Zuck’s $80B Metaverse? Dead. Here’s Why

Meta Platforms (META) confirmed it will remove Horizon Worlds from Quest headsets by June 15, abandoning its flagship VR social experience in favor of a mobile-only model.

So, the metaverse dream? Just like your grandma’s lasagna-served cold, forgotten, and buried under a mountain of regret.

From Rebrand to Retreat

Reports indicate that starting June 15, Metaverse users will no longer be able to build, publish, or access Horizon Worlds through Quest headsets. The platform will survive only through the Meta Horizon mobile app. Because nothing says “innovation” like a mobile app. Who needs a headset when you can just stare at your phone?

A Meta spokesperson pointed to a February blog post stating the company was shifting Worlds to be “almost exclusively mobile.” Reality Labs VP Samantha Ryan framed the separation as a way to give both platforms room to grow. Oh, sure. Because nothing says “growth” like cutting your nose to spite your face.

The pullback follows a brutal financial trajectory. Reality Labs posted $19.2 billion in operating losses in 2025 alone, with cumulative losses approaching $80 billion since late 2020. The division generated just $2.2 billion in revenue for the full year. Let’s just say, if this were a dating profile, it’d be “looking for a serious commitment… but also just wants to be left alone.”

AI Absorbs the Budget

Meta has guided $115 to $135 billion in capital expenditure for 2026, with the bulk directed toward AI infrastructure and its Superintelligence Labs initiative. Because nothing says “we’re the future” like spending billions on machines that might or might not work.

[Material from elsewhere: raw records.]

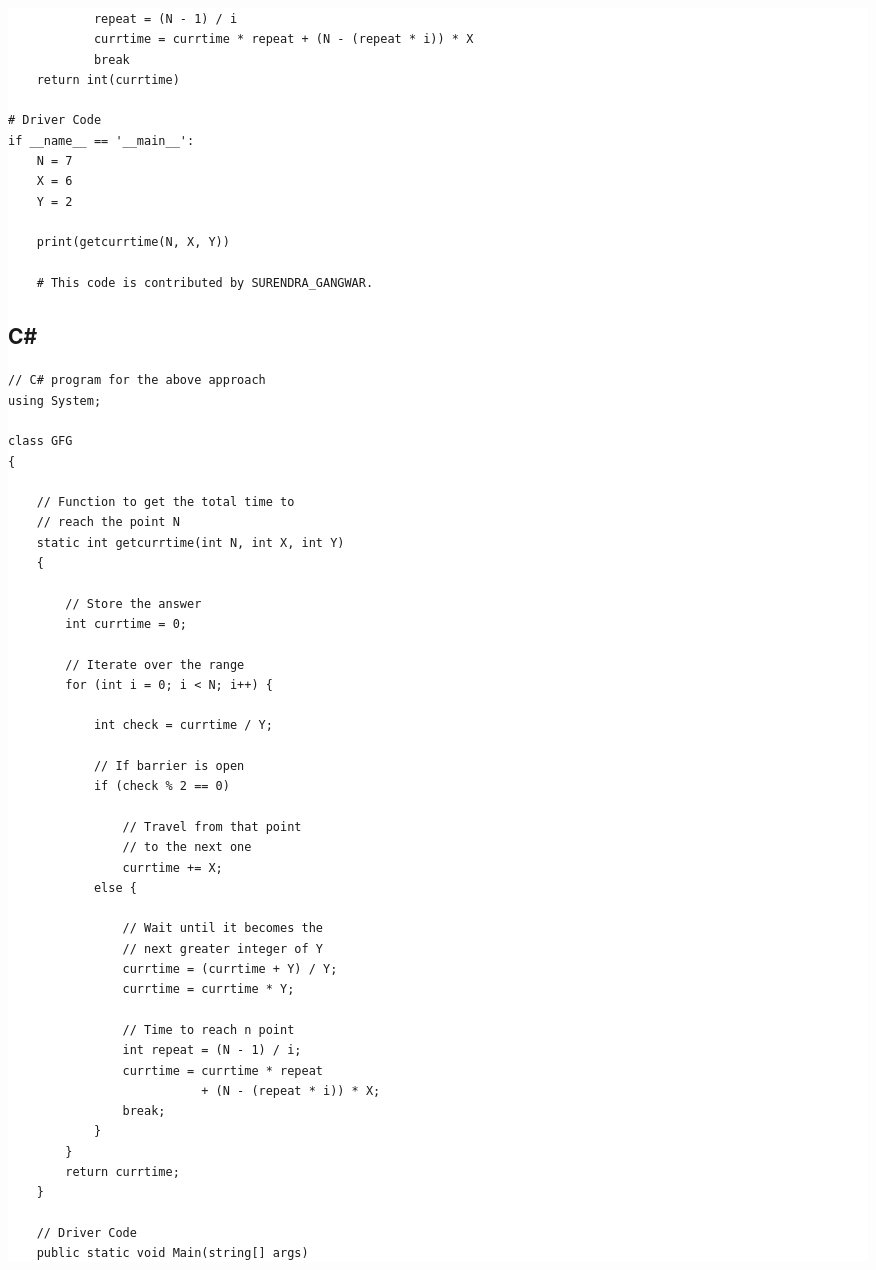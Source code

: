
 ```
            repeat = (N - 1) / i
            currtime = currtime * repeat + (N - (repeat * i)) * X
            break
    return int(currtime)

# Driver Code
if __name__ == '__main__':
    N = 7
    X = 6
    Y = 2

    print(getcurrtime(N, X, Y))

    # This code is contributed by SURENDRA_GANGWAR.
```

## C#

```
// C# program for the above approach
using System;

class GFG
{

    // Function to get the total time to
    // reach the point N
    static int getcurrtime(int N, int X, int Y)
    {

        // Store the answer
        int currtime = 0;

        // Iterate over the range
        for (int i = 0; i < N; i++) {

            int check = currtime / Y;

            // If barrier is open
            if (check % 2 == 0)

                // Travel from that point
                // to the next one
                currtime += X;
            else {

                // Wait until it becomes the
                // next greater integer of Y
                currtime = (currtime + Y) / Y;
                currtime = currtime * Y;

                // Time to reach n point
                int repeat = (N - 1) / i;
                currtime = currtime * repeat
                           + (N - (repeat * i)) * X;
                break;
            }
        }
        return currtime;
    }

    // Driver Code
    public static void Main(string[] args)
```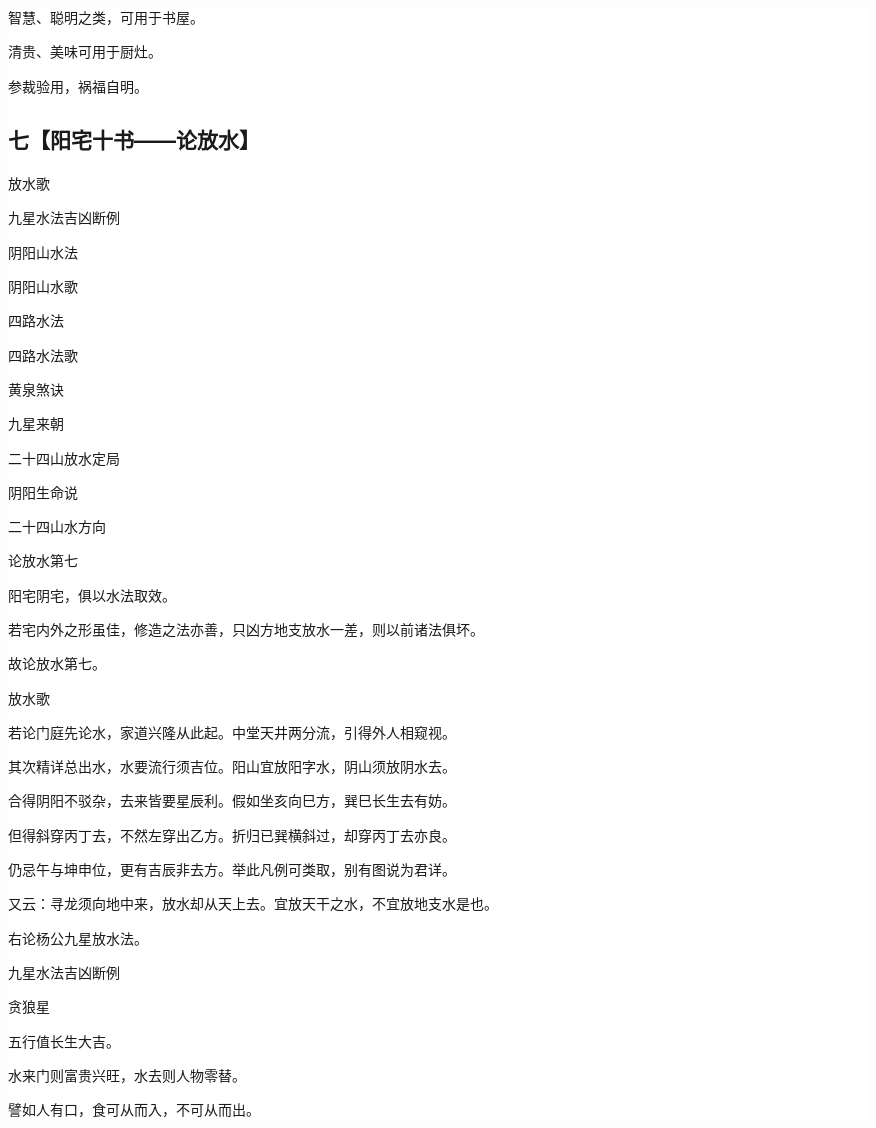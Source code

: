 智慧、聪明之类，可用于书屋。

清贵、美味可用于厨灶。

参裁验用，祸福自明。

## 七【阳宅十书——论放水】

放水歌

九星水法吉凶断例

阴阳山水法

阴阳山水歌

四路水法

四路水法歌

黄泉煞诀

九星来朝

二十四山放水定局

阴阳生命说

二十四山水方向

论放水第七

阳宅阴宅，俱以水法取效。

若宅内外之形虽佳，修造之法亦善，只凶方地支放水一差，则以前诸法俱坏。

故论放水第七。

放水歌

若论门庭先论水，家道兴隆从此起。中堂天井两分流，引得外人相窥视。

其次精详总出水，水要流行须吉位。阳山宜放阳字水，阴山须放阴水去。

合得阴阳不驳杂，去来皆要星辰利。假如坐亥向巳方，巽巳长生去有妨。

但得斜穿丙丁去，不然左穿出乙方。折归已巽横斜过，却穿丙丁去亦良。

仍忌午与坤申位，更有吉辰非去方。举此凡例可类取，别有图说为君详。

又云：寻龙须向地中来，放水却从天上去。宜放天干之水，不宜放地支水是也。

右论杨公九星放水法。

九星水法吉凶断例

贪狼星

五行值长生大吉。

水来门则富贵兴旺，水去则人物零替。

譬如人有口，食可从而入，不可从而出。
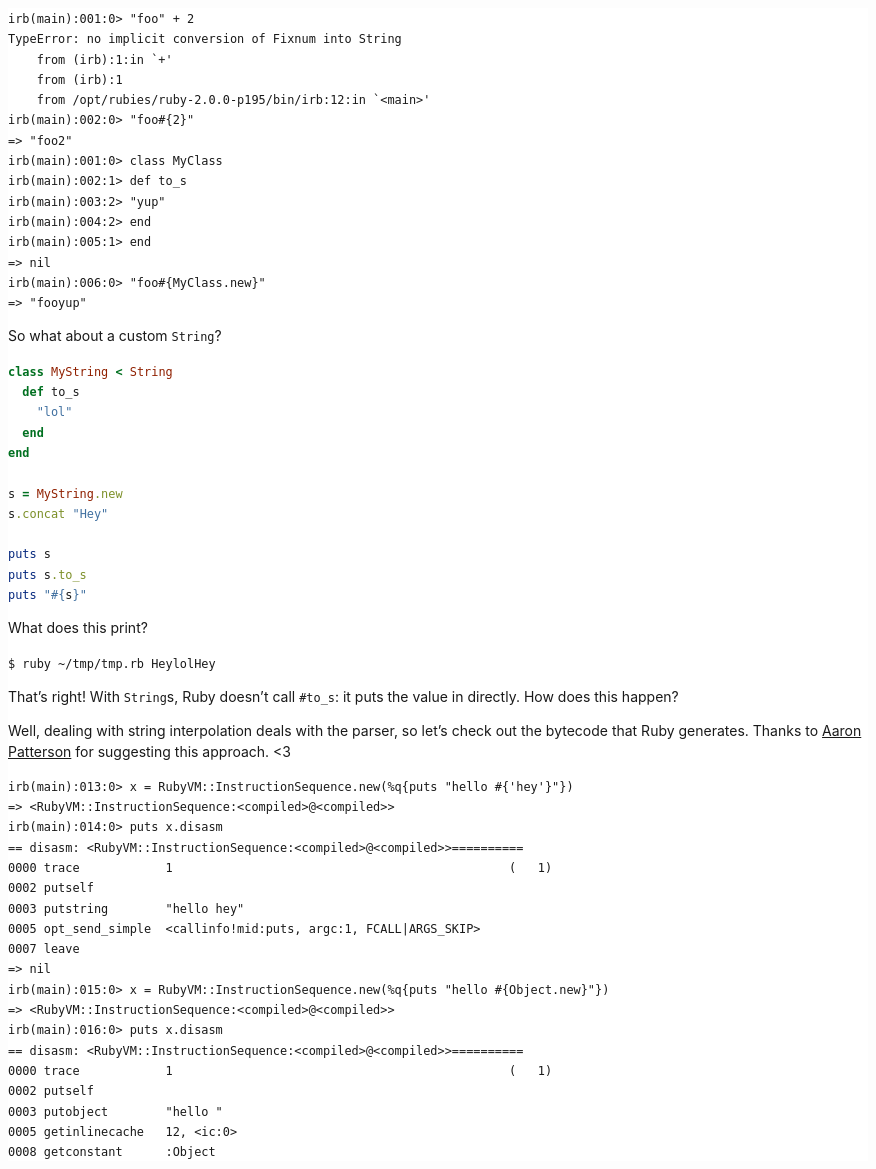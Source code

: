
 ```
irb(main):001:0> "foo" + 2
TypeError: no implicit conversion of Fixnum into String
    from (irb):1:in `+'
    from (irb):1
    from /opt/rubies/ruby-2.0.0-p195/bin/irb:12:in `<main>'
irb(main):002:0> "foo#{2}"
=> "foo2"
irb(main):001:0> class MyClass
irb(main):002:1> def to_s
irb(main):003:2> "yup"
irb(main):004:2> end
irb(main):005:1> end
=> nil
irb(main):006:0> "foo#{MyClass.new}"
=> "fooyup"
```

So what about a custom `String`?

```ruby
class MyString < String
  def to_s
    "lol"
  end
end

s = MyString.new
s.concat "Hey"

puts s
puts s.to_s
puts "#{s}"
```

What does this print?

```
$ ruby ~/tmp/tmp.rb HeylolHey
```

That’s right! With `String`s, Ruby doesn’t call `#to_s`: it puts the value in directly. How does this happen?

Well, dealing with string interpolation deals with the parser, so let’s check out the bytecode that Ruby generates. Thanks to [Aaron Patterson](http://twitter.com/tenderlove) for suggesting this approach. <3

```
irb(main):013:0> x = RubyVM::InstructionSequence.new(%q{puts "hello #{'hey'}"})
=> <RubyVM::InstructionSequence:<compiled>@<compiled>>
irb(main):014:0> puts x.disasm
== disasm: <RubyVM::InstructionSequence:<compiled>@<compiled>>==========
0000 trace            1                                               (   1)
0002 putself          
0003 putstring        "hello hey"
0005 opt_send_simple  <callinfo!mid:puts, argc:1, FCALL|ARGS_SKIP>
0007 leave            
=> nil
irb(main):015:0> x = RubyVM::InstructionSequence.new(%q{puts "hello #{Object.new}"})
=> <RubyVM::InstructionSequence:<compiled>@<compiled>>
irb(main):016:0> puts x.disasm
== disasm: <RubyVM::InstructionSequence:<compiled>@<compiled>>==========
0000 trace            1                                               (   1)
0002 putself          
0003 putobject        "hello "
0005 getinlinecache   12, <ic:0>
0008 getconstant      :Object
```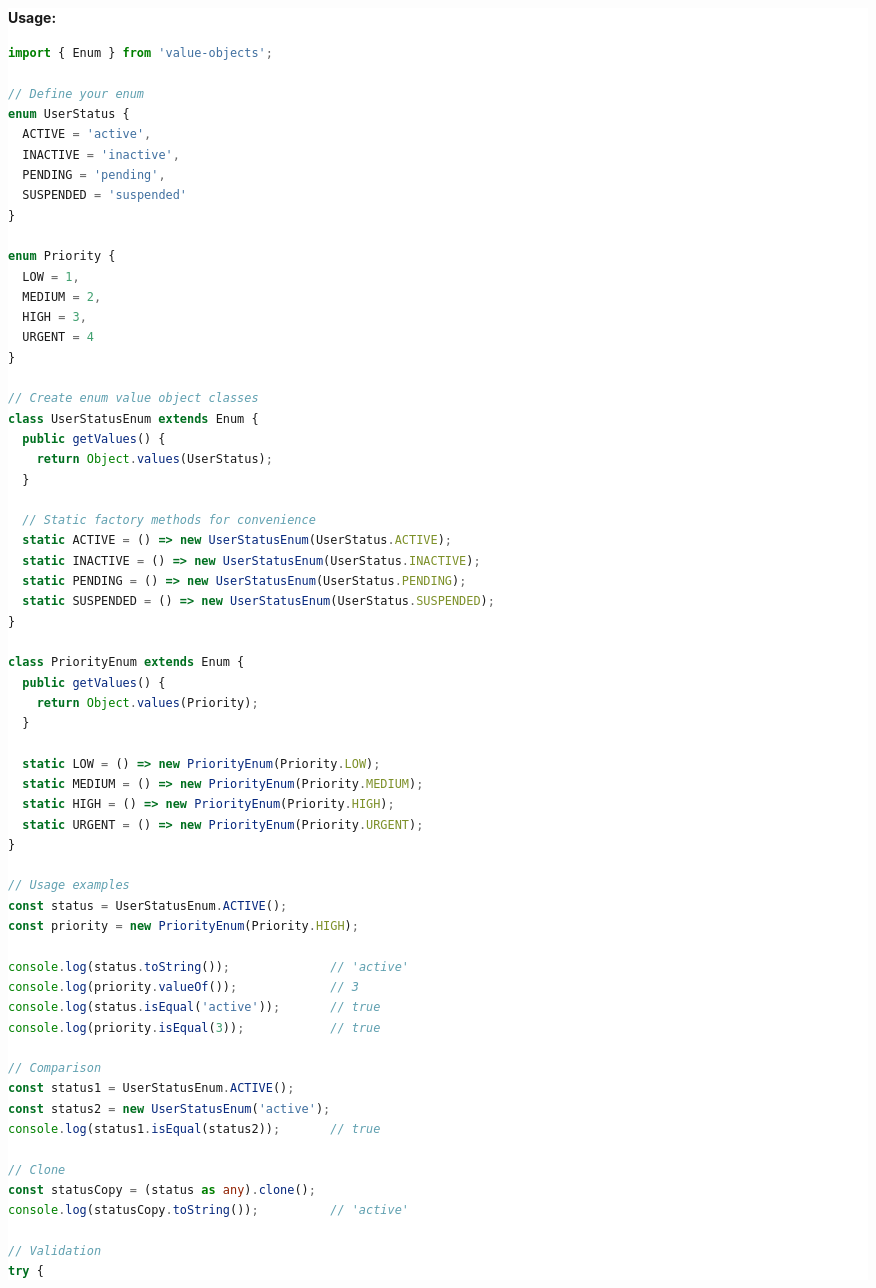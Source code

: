 **Usage:**

```typescript
import { Enum } from 'value-objects';

// Define your enum
enum UserStatus {
  ACTIVE = 'active',
  INACTIVE = 'inactive',
  PENDING = 'pending',
  SUSPENDED = 'suspended'
}

enum Priority {
  LOW = 1,
  MEDIUM = 2,
  HIGH = 3,
  URGENT = 4
}

// Create enum value object classes
class UserStatusEnum extends Enum {
  public getValues() {
    return Object.values(UserStatus);
  }

  // Static factory methods for convenience
  static ACTIVE = () => new UserStatusEnum(UserStatus.ACTIVE);
  static INACTIVE = () => new UserStatusEnum(UserStatus.INACTIVE);
  static PENDING = () => new UserStatusEnum(UserStatus.PENDING);
  static SUSPENDED = () => new UserStatusEnum(UserStatus.SUSPENDED);
}

class PriorityEnum extends Enum {
  public getValues() {
    return Object.values(Priority);
  }

  static LOW = () => new PriorityEnum(Priority.LOW);
  static MEDIUM = () => new PriorityEnum(Priority.MEDIUM);
  static HIGH = () => new PriorityEnum(Priority.HIGH);
  static URGENT = () => new PriorityEnum(Priority.URGENT);
}

// Usage examples
const status = UserStatusEnum.ACTIVE();
const priority = new PriorityEnum(Priority.HIGH);

console.log(status.toString());              // 'active'
console.log(priority.valueOf());             // 3
console.log(status.isEqual('active'));       // true
console.log(priority.isEqual(3));            // true

// Comparison
const status1 = UserStatusEnum.ACTIVE();
const status2 = new UserStatusEnum('active');
console.log(status1.isEqual(status2));       // true

// Clone
const statusCopy = (status as any).clone();
console.log(statusCopy.toString());          // 'active'

// Validation
try {
```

CTO Andrew Bosworth confirmed the company would prioritize mobile experiences and wearable hardware, including Ray-Ban Meta smart glasses, over immersive VR. Because who needs a headset when you can just squint at your glasses?

In January, Meta eliminated roughly 1,000 Reality Labs positions and shuttered several VR game studios. Internal reports suggest the company has set a 20% annual attrition target for 2026 and 2027. Because nothing says “employee retention” like a 20% “unregretted attrition” plan. Or maybe it’s just a fancy way of saying, “We’re firing people until we’re out of money.”

Meta HR set a target of 20% “unregretted attrition” for 2026 and 2027. One in five employees is supposed to leave or get pushed out every year. Directors confirmed it on Blind. They weren’t happy about it either.

Run the math on what that does to a team. If you joined four years…

– Aakash Gupta (@aakashgupta) March 17, 2026

Managers could pull from higher performance tiers to meet reduction quotas. Because nothing says “fairness” like firing your best workers to meet a quota.

Meanwhile, Meta’s ad business remains strong. The company posted $59.9 billion in Q4 2025 revenue, up 24% year over year. Wall Street consensus targets META stock at $838. Because nothing says “financial health” like making money off ads while your VR project is a dumpster fire.

The contrast is stark. Every dollar saved through workforce reductions and VR cutbacks now flows toward data centers and AI models. Because nothing says “investment” like throwing money at problems that might not even exist.

Whether that trade pays off hinges on whether Meta can convert infrastructure spending into products that generate returns before investor patience runs out. Or, as I like to call it, “the real metaverse: watching your stock price plummet.”